Collected data:
● ● ●

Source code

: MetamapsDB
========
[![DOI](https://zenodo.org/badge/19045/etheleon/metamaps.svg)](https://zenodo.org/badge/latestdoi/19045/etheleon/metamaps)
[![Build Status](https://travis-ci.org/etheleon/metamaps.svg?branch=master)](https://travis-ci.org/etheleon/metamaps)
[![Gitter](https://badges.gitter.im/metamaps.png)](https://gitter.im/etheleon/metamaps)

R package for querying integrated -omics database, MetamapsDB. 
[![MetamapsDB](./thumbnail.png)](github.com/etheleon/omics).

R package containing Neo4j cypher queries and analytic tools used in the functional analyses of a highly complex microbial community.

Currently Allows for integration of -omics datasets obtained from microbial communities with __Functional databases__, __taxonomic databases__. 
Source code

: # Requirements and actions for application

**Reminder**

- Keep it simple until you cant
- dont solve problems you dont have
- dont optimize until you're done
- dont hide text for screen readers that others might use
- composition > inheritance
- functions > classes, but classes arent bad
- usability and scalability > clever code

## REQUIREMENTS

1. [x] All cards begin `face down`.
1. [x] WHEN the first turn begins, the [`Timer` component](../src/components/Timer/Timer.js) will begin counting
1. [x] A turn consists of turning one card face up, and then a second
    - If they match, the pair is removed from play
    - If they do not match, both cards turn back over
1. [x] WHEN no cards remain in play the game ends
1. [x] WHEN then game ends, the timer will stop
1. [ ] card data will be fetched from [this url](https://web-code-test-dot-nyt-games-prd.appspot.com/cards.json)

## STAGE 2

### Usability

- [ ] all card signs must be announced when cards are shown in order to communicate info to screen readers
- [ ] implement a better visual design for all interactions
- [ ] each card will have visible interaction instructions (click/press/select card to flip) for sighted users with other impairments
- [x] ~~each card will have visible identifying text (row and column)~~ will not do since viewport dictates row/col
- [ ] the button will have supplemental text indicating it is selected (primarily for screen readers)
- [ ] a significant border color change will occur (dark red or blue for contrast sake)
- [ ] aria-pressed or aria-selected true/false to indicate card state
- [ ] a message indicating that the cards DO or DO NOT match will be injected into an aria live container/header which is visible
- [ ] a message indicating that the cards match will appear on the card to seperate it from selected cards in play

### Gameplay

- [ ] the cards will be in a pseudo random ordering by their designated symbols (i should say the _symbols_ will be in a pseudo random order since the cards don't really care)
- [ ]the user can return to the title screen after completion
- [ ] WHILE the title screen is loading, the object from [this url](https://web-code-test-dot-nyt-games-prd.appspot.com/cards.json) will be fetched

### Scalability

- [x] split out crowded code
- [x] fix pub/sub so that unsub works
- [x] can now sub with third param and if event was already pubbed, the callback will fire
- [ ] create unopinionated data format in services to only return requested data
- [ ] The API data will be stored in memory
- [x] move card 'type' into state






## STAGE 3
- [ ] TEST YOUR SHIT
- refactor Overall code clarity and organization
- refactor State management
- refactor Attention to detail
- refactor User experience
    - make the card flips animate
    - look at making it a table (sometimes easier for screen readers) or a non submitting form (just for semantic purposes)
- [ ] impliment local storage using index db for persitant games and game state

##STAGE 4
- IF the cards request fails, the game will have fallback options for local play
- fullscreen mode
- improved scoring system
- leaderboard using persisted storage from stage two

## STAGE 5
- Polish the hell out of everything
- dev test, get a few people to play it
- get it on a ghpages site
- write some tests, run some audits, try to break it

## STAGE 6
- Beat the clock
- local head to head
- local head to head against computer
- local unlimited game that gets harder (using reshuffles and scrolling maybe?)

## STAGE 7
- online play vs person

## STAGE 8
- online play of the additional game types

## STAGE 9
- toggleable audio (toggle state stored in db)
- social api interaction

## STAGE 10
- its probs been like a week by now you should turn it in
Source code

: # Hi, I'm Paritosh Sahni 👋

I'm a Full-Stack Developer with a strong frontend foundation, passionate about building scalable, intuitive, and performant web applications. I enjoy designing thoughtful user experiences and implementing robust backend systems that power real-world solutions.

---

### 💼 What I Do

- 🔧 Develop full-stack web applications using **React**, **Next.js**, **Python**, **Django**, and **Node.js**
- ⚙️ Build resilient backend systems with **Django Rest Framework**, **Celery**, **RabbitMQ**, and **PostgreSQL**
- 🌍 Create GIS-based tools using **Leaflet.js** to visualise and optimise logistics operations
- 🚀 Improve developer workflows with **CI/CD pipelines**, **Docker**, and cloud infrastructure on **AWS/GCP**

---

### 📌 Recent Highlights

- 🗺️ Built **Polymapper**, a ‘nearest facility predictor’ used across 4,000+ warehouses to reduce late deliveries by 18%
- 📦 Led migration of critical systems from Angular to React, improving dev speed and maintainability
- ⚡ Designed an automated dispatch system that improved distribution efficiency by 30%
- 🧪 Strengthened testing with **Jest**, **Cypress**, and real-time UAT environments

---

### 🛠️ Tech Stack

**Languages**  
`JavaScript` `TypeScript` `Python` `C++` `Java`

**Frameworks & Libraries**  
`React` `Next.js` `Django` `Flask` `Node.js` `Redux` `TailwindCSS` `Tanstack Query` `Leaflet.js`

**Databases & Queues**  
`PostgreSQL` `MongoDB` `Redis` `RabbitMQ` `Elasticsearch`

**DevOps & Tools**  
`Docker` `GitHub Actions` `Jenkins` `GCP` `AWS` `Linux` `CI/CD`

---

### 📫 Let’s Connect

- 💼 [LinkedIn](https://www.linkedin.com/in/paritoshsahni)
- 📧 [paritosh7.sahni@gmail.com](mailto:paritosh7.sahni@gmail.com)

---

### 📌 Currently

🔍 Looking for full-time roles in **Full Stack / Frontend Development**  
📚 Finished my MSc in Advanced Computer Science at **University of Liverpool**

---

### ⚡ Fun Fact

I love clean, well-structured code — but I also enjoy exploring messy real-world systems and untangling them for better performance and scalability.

● ● ●

* [WORK INSTRUCTION] Each line above must be retyped exactly in the response.

* [WRITTEN RESPONSE]
Source code

: MetamapsDB
========
[![DOI](https://zenodo.org/badge/19045/etheleon/metamaps.svg)](https://zenodo.org/badge/latestdoi/19045/etheleon/metamaps)
[![Build Status](https://travis-ci.org/etheleon/metamaps.svg?branch=master)](https://travis-ci.org/etheleon/metamaps)
[![Gitter](https://badges.gitter.im/metamaps.png)](https://gitter.im/etheleon/metamaps)

R package for querying integrated -omics database, MetamapsDB. 
[![MetamapsDB](./thumbnail.png)](github.com/etheleon/omics).

R package containing Neo4j cypher queries and analytic tools used in the functional analyses of a highly complex microbial community.

Currently Allows for integration of -omics datasets obtained from microbial communities with __Functional databases__, __taxonomic databases__. 
Source code

: # Requirements and actions for application

**Reminder**

- Keep it simple until you cant
- dont solve problems you dont have
- dont optimize until you're done
- dont hide text for screen readers that others might use
- composition > inheritance
- functions > classes, but classes arent bad
- usability and scalability > clever code

## REQUIREMENTS

1. [x] All cards begin `face down`.
1. [x] WHEN the first turn begins, the [`Timer` component](../src/components/Timer/Timer.js) will begin counting
1. [x] A turn consists of turning one card face up, and then a second
    - If they match, the pair is removed from play
    - If they do not match, both cards turn back over
1. [x] WHEN no cards remain in play the game ends
1. [x] WHEN then game ends, the timer will stop
1. [ ] card data will be fetched from [this url](https://web-code-test-dot-nyt-games-prd.appspot.com/cards.json)

## STAGE 2

### Usability

- [ ] all card signs must be announced when cards are shown in order to communicate info to screen readers
- [ ] implement a better visual design for all interactions
- [ ] each card will have visible interaction instructions (click/press/select card to flip) for sighted users with other impairments
- [x] ~~each card will have visible identifying text (row and column)~~ will not do since viewport dictates row/col
- [ ] the button will have supplemental text indicating it is selected (primarily for screen readers)
- [ ] a significant border color change will occur (dark red or blue for contrast sake)
- [ ] aria-pressed or aria-selected true/false to indicate card state
- [ ] a message indicating that the cards DO or DO NOT match will be injected into an aria live container/header which is visible
- [ ] a message indicating that the cards match will appear on the card to seperate it from selected cards in play

### Gameplay

- [ ] the cards will be in a pseudo random ordering by their designated symbols (i should say the _symbols_ will be in a pseudo random order since the cards don't really care)
- [ ]the user can return to the title screen after completion
- [ ] WHILE the title screen is loading, the object from [this url](https://web-code-test-dot-nyt-games-prd.appspot.com/cards.json) will be fetched

### Scalability

- [x] split out crowded code
- [x] fix pub/sub so that unsub works
- [x] can now sub with third param and if event was already pubbed, the callback will fire
- [ ] create unopinionated data format in services to only return requested data
- [ ] The API data will be stored in memory
- [x] move card 'type' into state






## STAGE 3
- [ ] TEST YOUR SHIT
- refactor Overall code clarity and organization
- refactor State management
- refactor Attention to detail
- refactor User experience
    - make the card flips animate
    - look at making it a table (sometimes easier for screen readers) or a non submitting form (just for semantic purposes)
- [ ] impliment local storage using index db for persitant games and game state

##STAGE 4
- IF the cards request fails, the game will have fallback options for local play
- fullscreen mode
- improved scoring system
- leaderboard using persisted storage from stage two

## STAGE 5
- Polish the hell out of everything
- dev test, get a few people to play it
- get it on a ghpages site
- write some tests, run some audits, try to break it

## STAGE 6
- Beat the clock
- local head to head
- local head to head against computer
- local unlimited game that gets harder (using reshuffles and scrolling maybe?)

## STAGE 7
- online play vs person

## STAGE 8
- online play of the additional game types

## STAGE 9
- toggleable audio (toggle state stored in db)
- social api interaction

## STAGE 10
- its probs been like a week by now you should turn it in
Source code

: # Hi, I'm Paritosh Sahni 👋

I'm a Full-Stack Developer with a strong frontend foundation, passionate about building scalable, intuitive, and performant web applications. I enjoy designing thoughtful user experiences and implementing robust backend systems that power real-world solutions.

---

### 💼 What I Do

- 🔧 Develop full-stack web applications using **React**, **Next.js**, **Python**, **Django**, and **Node.js**
- ⚙️ Build resilient backend systems with **Django Rest Framework**, **Celery**, **RabbitMQ**, and **PostgreSQL**
- 🌍 Create GIS-based tools using **Leaflet.js** to visualise and optimise logistics operations
- 🚀 Improve developer workflows with **CI/CD pipelines**, **Docker**, and cloud infrastructure on **AWS/GCP**

---

### 📌 Recent Highlights

- 🗺️ Built **Polymapper**, a ‘nearest facility predictor’ used across 4,000+ warehouses to reduce late deliveries by 18%
- 📦 Led migration of critical systems from Angular to React, improving dev speed and maintainability
- ⚡ Designed an automated dispatch system that improved distribution efficiency by 30%
- 🧪 Strengthened testing with **Jest**, **Cypress**, and real-time UAT environments

---

### 🛠️ Tech Stack

**Languages**  
`JavaScript` `TypeScript` `Python` `C++` `Java`

**Frameworks & Libraries**  
`React` `Next.js` `Django` `Flask` `Node.js` `Redux` `TailwindCSS` `Tanstack Query` `Leaflet.js`

**Databases & Queues**  
`PostgreSQL` `MongoDB` `Redis` `RabbitMQ` `Elasticsearch`

**DevOps & Tools**  
`Docker` `GitHub Actions` `Jenkins` `GCP` `AWS` `Linux` `CI/CD`

---

### 📫 Let’s Connect

- 💼 [LinkedIn](https://www.linkedin.com/in/paritoshsahni)
- 📧 [paritosh7.sahni@gmail.com](mailto:paritosh7.sahni@gmail.com)

---

### 📌 Currently

🔍 Looking for full-time roles in **Full Stack / Frontend Development**  
📚 Finished my MSc in Advanced Computer Science at **University of Liverpool**

---

### ⚡ Fun Fact

I love clean, well-structured code — but I also enjoy exploring messy real-world systems and untangling them for better performance and scalability.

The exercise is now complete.